- Records supplied

#####

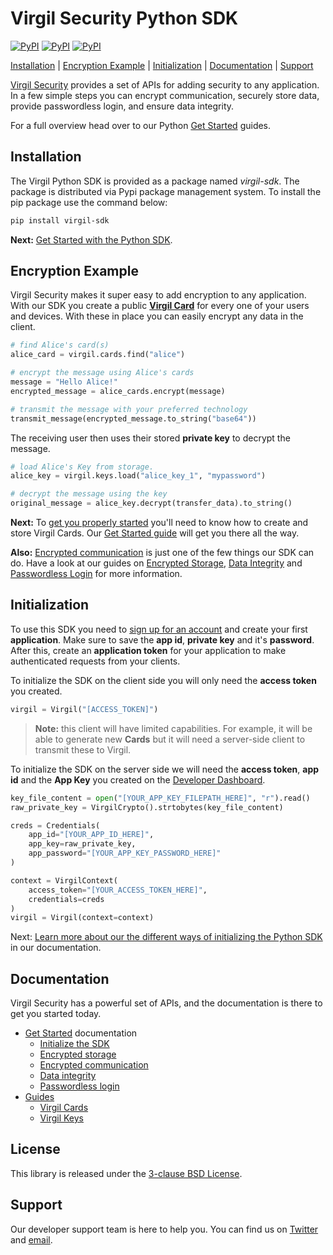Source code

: # Virgil Security Python SDK 
[![PyPI](https://img.shields.io/pypi/v/virgil-sdk.svg)](https://pypi.python.org/pypi/virgil-sdk) [![PyPI](https://img.shields.io/pypi/wheel/virgil-sdk.svg)](https://pypi.python.org/pypi/virgil-sdk) [![PyPI](https://img.shields.io/pypi/pyversions/virgil-sdk.svg)](https://pypi.python.org/pypi/virgil-sdk)

[Installation](#installation) | [Encryption Example](#encryption-example) | [Initialization](#initialization) | [Documentation](#documentation) | [Support](#support)

[Virgil Security](https://virgilsecurity.com) provides a set of APIs for adding security to any application. In a few simple steps you can encrypt communication, securely store data, provide passwordless login, and ensure data integrity.

For a full overview head over to our Python [Get Started][_getstarted] guides.

## Installation

The Virgil Python SDK is provided as a package named *virgil-sdk*. The package is distributed via Pypi package management system.
To install the pip package use the command below:
```bash
pip install virgil-sdk
```

__Next:__ [Get Started with the Python SDK][_getstarted].

## Encryption Example

Virgil Security makes it super easy to add encryption to any application. With our SDK you create a public [__Virgil Card__][_guide_virgil_cards] for every one of your users and devices. With these in place you can easily encrypt any data in the client.

```python
# find Alice's card(s)
alice_card = virgil.cards.find("alice")

# encrypt the message using Alice's cards
message = "Hello Alice!"
encrypted_message = alice_cards.encrypt(message)

# transmit the message with your preferred technology
transmit_message(encrypted_message.to_string("base64"))
```

The receiving user then uses their stored __private key__ to decrypt the message.


```python
# load Alice's Key from storage.
alice_key = virgil.keys.load("alice_key_1", "mypassword")

# decrypt the message using the key 
original_message = alice_key.decrypt(transfer_data).to_string()
```

__Next:__ To [get you properly started][_guide_encryption] you'll need to know how to create and store Virgil Cards. Our [Get Started guide][_guide_encryption] will get you there all the way.

__Also:__ [Encrypted communication][_getstarted_encryption] is just one of the few things our SDK can do. Have a look at our guides on  [Encrypted Storage][_getstarted_storage], [Data Integrity][_getstarted_data_integrity] and [Passwordless Login][_getstarted_passwordless_login] for more information.

## Initialization

To use this SDK you need to [sign up for an account](https://developer.virgilsecurity.com/account/signup) and create your first __application__. Make sure to save the __app id__, __private key__ and it's __password__. After this, create an __application token__ for your application to make authenticated requests from your clients.

To initialize the SDK on the client side you will only need the __access token__ you created.

```python
virgil = Virgil("[ACCESS_TOKEN]")
```

> __Note:__ this client will have limited capabilities. For example, it will be able to generate new __Cards__ but it will need a server-side client to transmit these to Virgil.

To initialize the SDK on the server side we will need the __access token__, __app id__ and the __App Key__ you created on the [Developer Dashboard](https://developer.virgilsecurity.com/).

```python
key_file_content = open("[YOUR_APP_KEY_FILEPATH_HERE]", "r").read()
raw_private_key = VirgilCrypto().strtobytes(key_file_content)

creds = Credentials(
    app_id="[YOUR_APP_ID_HERE]",
    app_key=raw_private_key,
    app_password="[YOUR_APP_KEY_PASSWORD_HERE]"
)

context = VirgilContext(
    access_token="[YOUR_ACCESS_TOKEN_HERE]",
    credentials=creds
)
virgil = Virgil(context=context)
```

Next: [Learn more about our the different ways of initializing the Python SDK][_guide_initialization] in our documentation.

## Documentation

Virgil Security has a powerful set of APIs, and the documentation is there to get you started today.

* [Get Started][_getstarted_root] documentation
  * [Initialize the SDK][_initialize_root]
  * [Encrypted storage][_getstarted_storage]
  * [Encrypted communication][_getstarted_encryption]
  * [Data integrity][_getstarted_data_integrity]
  * [Passwordless login][_getstarted_passwordless_login]
* [Guides][_guides]
  * [Virgil Cards][_guide_virgil_cards]
  * [Virgil Keys][_guide_virgil_keys]

## License

This library is released under the [3-clause BSD License](LICENSE.md).

## Support

Our developer support team is here to help you. You can find us on [Twitter](https://twitter.com/virgilsecurity) and [email](support).

[support]: mailto:support@virgilsecurity.com
[_getstarted_root]: https://developer.virgilsecurity.com/docs/python/get-started
[_getstarted]: https://developer.virgilsecurity.com/docs/python/guides
[_getstarted_encryption]: https://developer.virgilsecurity.com/docs/python/get-started/encrypted-communication
[_getstarted_storage]: https://developer.virgilsecurity.com/docs/python/get-started/encrypted-storage
[_getstarted_data_integrity]: https://developer.virgilsecurity.com/docs/python/get-started/data-integrity
[_getstarted_passwordless_login]: https://developer.virgilsecurity.com/docs/python/get-started/passwordless-authentication
[_guides]: https://developer.virgilsecurity.com/docs/python/guides
[_guide_initialization]: https://developer.virgilsecurity.com/docs/python/guides/settings/install-sdk
[_guide_virgil_cards]: https://developer.virgilsecurity.com/docs/python/guides/virgil-card/creating
[_guide_virgil_keys]: https://developer.virgilsecurity.com/docs/python/guides/virgil-key/generating
[_guide_encryption]: https://developer.virgilsecurity.com/docs/python/guides/encryption/encrypting
[_initialize_root]: https://developer.virgilsecurity.com/docs/python/guides/settings/initialize-sdk-on-client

#####

After dropping the pictures, reproduce exactly the lines from the first line of the entries through the line containing "## Installation", both included.

Source code

: # Virgil Security Python SDK 
[![PyPI](https://img.shields.io/pypi/v/virgil-sdk.svg)](https://pypi.python.org/pypi/virgil-sdk) [![PyPI](https://img.shields.io/pypi/wheel/virgil-sdk.svg)](https://pypi.python.org/pypi/virgil-sdk) [![PyPI](https://img.shields.io/pypi/pyversions/virgil-sdk.svg)](https://pypi.python.org/pypi/virgil-sdk)

[Installation](#installation) | [Encryption Example](#encryption-example) | [Initialization](#initialization) | [Documentation](#documentation) | [Support](#support)

[Virgil Security](https://virgilsecurity.com) provides a set of APIs for adding security to any application. In a few simple steps you can encrypt communication, securely store data, provide passwordless login, and ensure data integrity.

For a full overview head over to our Python [Get Started][_getstarted] guides.

## Installation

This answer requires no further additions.